Friday, October 8, 2010

Naming + Writing forumlas for Ionic and Covalent Compounds

 Last class we reviewed material we first did in Grade 9 science. It's a fundamental part of Chemistry so make sure you know the stuff :)

Difference between Ionic and Compounds
* For covalent compounds, there is a special type called the Diatomic molecules. There are 7 of them (H2,O2,F2,Br2, N2, Cl2, I2). A way to remember them is by saying "I Bring Clay For Our New House".

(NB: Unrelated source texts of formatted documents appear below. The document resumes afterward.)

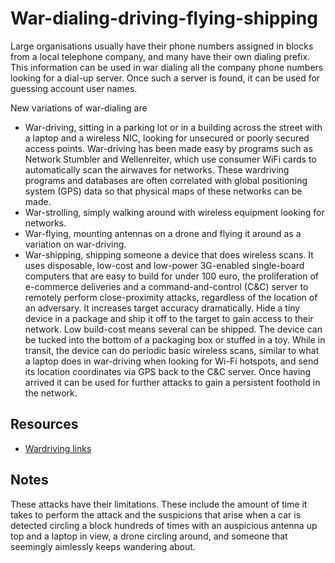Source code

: # War-dialing-driving-flying-shipping

Large organisations usually have their phone numbers assigned in blocks from a local telephone company, and many have their own dialing prefix. This information can be used in war dialing all the company phone numbers looking for a dial-up server. Once such a server is found, it can be used for guessing account user names.

New variations of war-dialing are 

* War-driving, sitting in a parking lot or in a building across the street with a laptop and a wireless NIC, looking for unsecured or poorly secured access points. War-driving has been made easy by programs such as Network Stumbler and Wellenreiter, which use consumer WiFi cards to automatically scan the airwaves for networks. These wardriving programs and databases are often correlated with global positioning system (GPS) data so that physical maps of these networks can be made.
* War-strolling, simply walking around with wireless equipment looking for networks.
* War-flying, mounting antennas on a drone and flying it around as a variation on war-driving. 
* War-shipping, shipping someone a device that does wireless scans. It uses disposable, low-cost and low-power 3G-enabled single-board computers that are easy to build for under 100 euro, the proliferation of e-commerce deliveries and a command-and-control (C&C) server to remotely perform close-proximity attacks, regardless of the location of an adversary. It increases target accuracy dramatically. Hide a tiny device in a package and ship it off to the target to gain access to their network. Low build-cost means several can be shipped. The device can be tucked into the bottom of a packaging box or stuffed in a toy. While in transit, the device can do periodic basic wireless scans, similar to what a laptop does in war-driving when looking for Wi-Fi hotspots, and send its location coordinates via GPS back to the C&C server. Once having arrived it can be used for further attacks to gain a persistent foothold in the network. 

## Resources

* [Wardriving links](../../resources/cheatsheets/Wardriving-links.md)

## Notes

These attacks have their limitations. These include the amount of time it takes to perform the attack and the suspicions that arise when a car is detected circling a block hundreds of times with an auspicious antenna up top and a laptop in view, a drone circling around, and someone that seemingly aimlessly keeps wandering about.
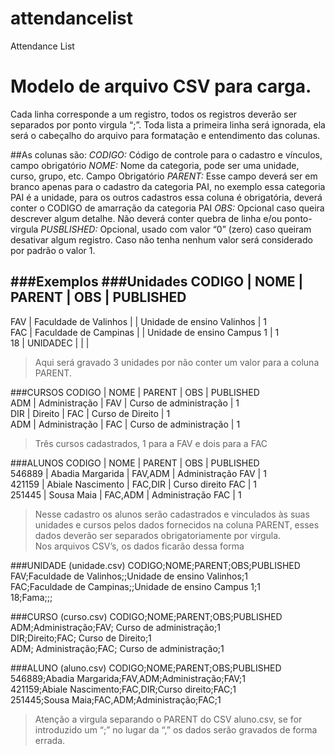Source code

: # attendancelist
Attendance List

# Modelo de arquivo CSV para carga.
Cada linha corresponde a um registro, todos os registros deverão ser separados por ponto virgula “;”.
Toda lista a primeira linha será ignorada, ela será o cabeçalho do arquivo para formatação e entendimento das colunas.

##As colunas são:
_CODIGO:_ Código de controle para o cadastro e vínculos, campo obrigatório
_NOME:_ Nome da categoria, pode ser uma unidade, curso, grupo, etc. Campo Obrigatório
_PARENT:_ Esse campo deverá ser em branco apenas para o cadastro da categoria PAI, no exemplo essa categoria PAI é a unidade, para os outros cadastros essa coluna é obrigatória, deverá conter o CODIGO de amarração da categoria PAI
_OBS:_ Opcional caso queira descrever algum detalhe. Não deverá conter quebra de linha e/ou ponto-virgula
_PUSBLISHED:_ Opcional, usado com valor “0” (zero) caso queiram desativar algum registro. Caso não tenha nenhum valor será considerado por padrão o valor 1.

###Exemplos
###Unidades
CODIGO	|	NOME	|	PARENT	|	OBS	|	PUBLISHED  
------------------------------------------------------
FAV	|	Faculdade de Valinhos	|		|	Unidade de ensino Valinhos	|	1  
FAC	|	Faculdade de Campinas	|		|	Unidade de ensino Campus 1	|	1  
18	|	UNIDADEC  	|		|		|	
>Aqui será gravado 3 unidades por não conter um valor para a coluna PARENT.  
  
###CURSOS
CODIGO	|	NOME	|	PARENT	|	OBS	|	PUBLISHED  
ADM	|	Administração	|	FAV	|	Curso de administração	|	1  
DIR	|	Direito	|	FAC	|	Curso de Direito	|	1  
ADM	|	Administração	|	FAC	|	Curso de administração	|	1  
>Três cursos cadastrados, 1 para a FAV e dois para a FAC  
  
###ALUNOS
CODIGO	|	NOME	|	PARENT	|	OBS	|	PUBLISHED  
546889	|	Abadia Margarida	|	FAV,ADM	|	Administração FAV	|	1  
421159	|	Abiale Nascimento	|	FAC,DIR	|	Curso direito FAC	|	1  
251445	|	Sousa Maia	|	FAC,ADM	|	Administração FAC	|	1  
>Nesse cadastro os alunos serão cadastrados e vinculados às suas unidades e cursos pelos dados fornecidos na coluna PARENT, esses dados deverão ser separados obrigatoriamente por virgula.   
>Nos arquivos CSV’s, os dados ficarão dessa forma  
  
###UNIDADE (unidade.csv)
    CODIGO;NOME;PARENT;OBS;PUBLISHED  
    FAV;Faculdade de Valinhos;;Unidade de ensino Valinhos;1  
    FAC;Faculdade de Campinas;;Unidade de ensino Campus 1;1  
    18;Fama;;;  
  
  
###CURSO (curso.csv)
    CODIGO;NOME;PARENT;OBS;PUBLISHED  
    ADM;Administração;FAV; Curso de administração;1  
    DIR;Direito;FAC; Curso de Direito;1  
    ADM; Administração;FAC; Curso de administração;1  
  
  
###ALUNO (aluno.csv)
    CODIGO;NOME;PARENT;OBS;PUBLISHED  
    546889;Abadia Margarida;FAV,ADM;Administração;FAV;1  
    421159;Abiale Nascimento;FAC,DIR;Curso direito;FAC;1  
    251445;Sousa Maia;FAC,ADM;Administração;FAC;1  
  
>Atenção a virgula separando o PARENT do CSV aluno.csv, se for introduzido um “;” no lugar da “,” os dados serão gravados de forma errada.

Writing formulas for  Ionic Compounds
Basic → eg. Manganese (IV) Sulphide → Mn with a (+4) charge and Sulphur with a (-2) charge
- Simply switch the 2 subscript then you will have the answer
∴ Manganese (IV) Sulphide = Mn2S4 = MnS4
* You MUST simply the numbers if possible

Complex → eg. Ammonium Nitride =  (NH4)3N
- NH4 is Ammonium. You must put a bracket around it if there's another subscript followed behind.
 In other words, if there's no bracket, it will become NH43N. It's completely different and WRONG.

Naming Ionic Compounds
Basic →  eg. CaCl = Calcium Chloride
- Find the names from the periodic table that match with the symbols
* Remember the name of a compound always ends with "ide"
- Complex ions use the same method of naming. They just appear longer, doesn't necessary mean harder to name. eg. Cu2(NO3) = Copper (II) Nitrate

Ion with more than one charges eg. FeO = Iron (II) Oxide
- Iron can have charge (2+) or (3+)
- You must indicate which charge the ion has by using Roman numerals otherwise it may lead to confusion

Greek Prefixes (Please memorize them!)

* Be careful that #10 is "DECA"
   not "Deka" from the SI Prefixes


Naming Covalent Compounds
eg. CF4  → Carbon Tetraflouride   (Tetra = 4)
* If the first atom of the formula doesn't have a subscript, you don't need have to write "mono" for it. But if it's the second atom then you need it. eg. CO = Carbon Monoxide not Monocarbon Monoxide

Writing formulas for Covalent Compounds
eg. Diphosphorus Pentaoxide = P2O5   (Di = 2, Penta = 5)
- All you have to do is  match the prefix with the right number. Easy, isn't it?